AIは保険実務で活用され事業機会を生みますが、導入に伴うリスクも増加しています。新たな技術の発達に規制が追いつかない状況でも、保険会社は自律的なリスク管理が求められます。保険会社においてAIのもたらすリスクへの理解を深め、それへの対処について考えます。

保険会社におけるAIのリスク管理 - 新たな技術がもたらすリスクへの対処

保険業界において、他の業界と同様にAIの利用が急速に拡大しています。AIはデータの解析や顧客サービスの向上、契約管理の効率化など、幅広い業務領域での活用が考えられ事業機会を生むと同時に、その導入に伴うリスクも増加しています。

保険のように公共性の高い事業へのAIの導入は、顧客の利便性を高めると期待される一方で、潜在的なリスクが放置されないよう適切なリスク管理が必要となります。OECDなどの国際機関や各国の保険当局がAIに関するハイレベルな原則を公表してはいますが、具体的な規制は未だ検討・整備中です。

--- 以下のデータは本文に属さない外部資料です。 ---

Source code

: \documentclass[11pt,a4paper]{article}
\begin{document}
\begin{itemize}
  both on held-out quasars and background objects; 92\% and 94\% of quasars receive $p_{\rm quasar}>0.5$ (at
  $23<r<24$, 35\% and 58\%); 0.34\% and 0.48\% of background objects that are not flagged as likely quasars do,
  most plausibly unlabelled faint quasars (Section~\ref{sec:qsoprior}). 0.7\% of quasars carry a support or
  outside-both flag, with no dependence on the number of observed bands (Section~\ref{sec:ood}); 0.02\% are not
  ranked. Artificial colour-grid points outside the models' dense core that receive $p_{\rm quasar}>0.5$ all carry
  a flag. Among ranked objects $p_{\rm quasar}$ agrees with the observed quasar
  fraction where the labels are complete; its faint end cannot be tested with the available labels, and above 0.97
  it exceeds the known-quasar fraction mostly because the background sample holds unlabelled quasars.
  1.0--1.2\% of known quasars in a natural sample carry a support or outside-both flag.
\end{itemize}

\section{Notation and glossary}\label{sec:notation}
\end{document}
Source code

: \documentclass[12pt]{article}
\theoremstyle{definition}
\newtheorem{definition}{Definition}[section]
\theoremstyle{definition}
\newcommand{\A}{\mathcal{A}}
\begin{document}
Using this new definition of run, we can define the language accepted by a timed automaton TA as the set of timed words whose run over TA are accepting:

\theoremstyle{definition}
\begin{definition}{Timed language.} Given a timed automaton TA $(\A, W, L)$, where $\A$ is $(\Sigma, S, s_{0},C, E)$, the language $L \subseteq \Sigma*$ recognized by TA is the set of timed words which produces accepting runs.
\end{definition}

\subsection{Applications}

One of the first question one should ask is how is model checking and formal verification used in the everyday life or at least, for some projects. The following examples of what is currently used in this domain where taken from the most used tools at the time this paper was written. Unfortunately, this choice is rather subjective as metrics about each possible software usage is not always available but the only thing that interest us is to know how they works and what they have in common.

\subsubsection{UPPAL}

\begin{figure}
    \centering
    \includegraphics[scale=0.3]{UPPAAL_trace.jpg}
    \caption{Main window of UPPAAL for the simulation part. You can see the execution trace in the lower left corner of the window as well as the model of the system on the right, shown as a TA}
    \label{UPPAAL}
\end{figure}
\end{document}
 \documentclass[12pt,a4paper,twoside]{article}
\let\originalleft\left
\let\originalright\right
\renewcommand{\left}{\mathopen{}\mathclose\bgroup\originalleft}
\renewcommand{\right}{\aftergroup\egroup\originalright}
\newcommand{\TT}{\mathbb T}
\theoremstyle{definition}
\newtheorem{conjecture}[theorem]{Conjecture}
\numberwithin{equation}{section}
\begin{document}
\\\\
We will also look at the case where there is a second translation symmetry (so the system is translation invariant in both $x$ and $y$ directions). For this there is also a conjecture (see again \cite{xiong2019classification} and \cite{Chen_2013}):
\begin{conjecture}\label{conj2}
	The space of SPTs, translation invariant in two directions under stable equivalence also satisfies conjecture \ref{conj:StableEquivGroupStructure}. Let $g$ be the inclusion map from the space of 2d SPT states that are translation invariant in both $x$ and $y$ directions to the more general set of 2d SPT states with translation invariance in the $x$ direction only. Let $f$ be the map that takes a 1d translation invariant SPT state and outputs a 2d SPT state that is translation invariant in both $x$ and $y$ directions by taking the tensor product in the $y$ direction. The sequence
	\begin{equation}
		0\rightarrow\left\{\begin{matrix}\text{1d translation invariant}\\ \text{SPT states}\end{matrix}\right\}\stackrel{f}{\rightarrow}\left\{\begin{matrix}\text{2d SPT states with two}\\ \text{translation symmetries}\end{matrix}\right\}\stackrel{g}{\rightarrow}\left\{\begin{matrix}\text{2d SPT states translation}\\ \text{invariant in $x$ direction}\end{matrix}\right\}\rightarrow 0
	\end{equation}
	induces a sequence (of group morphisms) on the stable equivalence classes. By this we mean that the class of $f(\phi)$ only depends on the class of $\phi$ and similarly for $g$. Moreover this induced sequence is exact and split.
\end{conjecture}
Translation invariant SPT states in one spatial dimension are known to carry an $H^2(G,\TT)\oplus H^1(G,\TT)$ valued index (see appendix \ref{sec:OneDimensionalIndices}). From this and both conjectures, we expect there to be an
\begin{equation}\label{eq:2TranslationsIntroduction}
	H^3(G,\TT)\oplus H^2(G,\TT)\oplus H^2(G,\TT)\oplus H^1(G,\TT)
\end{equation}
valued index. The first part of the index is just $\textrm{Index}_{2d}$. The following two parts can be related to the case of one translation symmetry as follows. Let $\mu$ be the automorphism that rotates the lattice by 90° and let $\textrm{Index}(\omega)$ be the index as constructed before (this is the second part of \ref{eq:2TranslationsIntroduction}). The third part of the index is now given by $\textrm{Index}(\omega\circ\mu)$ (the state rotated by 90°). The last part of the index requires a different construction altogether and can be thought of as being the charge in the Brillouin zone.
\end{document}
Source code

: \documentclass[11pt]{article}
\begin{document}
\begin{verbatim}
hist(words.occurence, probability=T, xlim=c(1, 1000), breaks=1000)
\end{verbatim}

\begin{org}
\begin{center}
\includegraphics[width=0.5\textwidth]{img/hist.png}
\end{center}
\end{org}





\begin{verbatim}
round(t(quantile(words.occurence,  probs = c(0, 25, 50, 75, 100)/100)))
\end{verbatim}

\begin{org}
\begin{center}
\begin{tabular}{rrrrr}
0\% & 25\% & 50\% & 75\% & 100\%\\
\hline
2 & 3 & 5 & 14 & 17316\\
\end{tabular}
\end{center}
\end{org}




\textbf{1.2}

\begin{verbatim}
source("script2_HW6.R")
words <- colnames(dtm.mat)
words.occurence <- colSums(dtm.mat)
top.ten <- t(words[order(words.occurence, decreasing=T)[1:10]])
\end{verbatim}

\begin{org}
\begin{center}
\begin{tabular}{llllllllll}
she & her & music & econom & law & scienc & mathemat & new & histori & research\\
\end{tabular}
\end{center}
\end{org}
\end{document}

新たな技術の進歩になかなか規制が追いつかない状況下でも、保険会社は新たな技術のリスクを理解・把握し、原則に則って自律的なリスク管理を行っていくことが求められます。本稿では、保険会社におけるAIという新たな技術のもたらすリスクへの理解を深め、それへの対処について考えます。保険事業には不当に差別的でないことと説明責任がより強く求められるので、本稿では公平性の確保と解釈可能性について重点的に取り上げます。

保険会社におけるAIのガバナンスを考えるとき、次のような観点から検討が必要となります。

  • 自律的な統制
    現在策定されている原則はハイレベルなものであり、そのような状況の中で消費者の保護や健全な経営判断を行うためには、規制に従っているだけでは十分と言えない。新たな技術の導入を進めるに際し、国内外の規制当局の動向を常に注視しながら、法規制が及んでいない新たな分野においても原則に則した自律的なコンプライアンスが求められる。
  • システムガバナンス・データガバナンス
    AIもシステムの一環として捉えられ、従来から保険会社に求められているシステムガバナンスが求められる。プロセスの文書化、システム・セキュリティの確保など、基本的なリスク管理、内部統制の枠組みが適用されると考えるべきである。また、社内に蓄積したデータのみならず、社外データについてもデータガバナンスやデータ管理のプロセスについて内部統制の重要性が増すと考えられる。
    さらに、保険事業の公共的性格から、AIを用いた判断や事業運営において公平性や透明性の確保が重要となる。
  • 意図せざる結果に対する責任
    AIのブラックボックス化を回避し、解釈可能性を確保し透明性を高める努力が必要となる。加えて、意図せざる結果に対しても説明責任があることを認識しておくべきである。
  • 社会的受容
    AIという新たな技術を社会が受容するかという観点での検討も必要となる。公平性の判断においても、『AIによって判断された』ことに対する消費者の受け止めは、人間による応対とは異なってくる可能性がある。AIは導入された部分的な分野だけではなく、企業全体や社内外のすべてのステークホルダーに影響を与える可能性がある。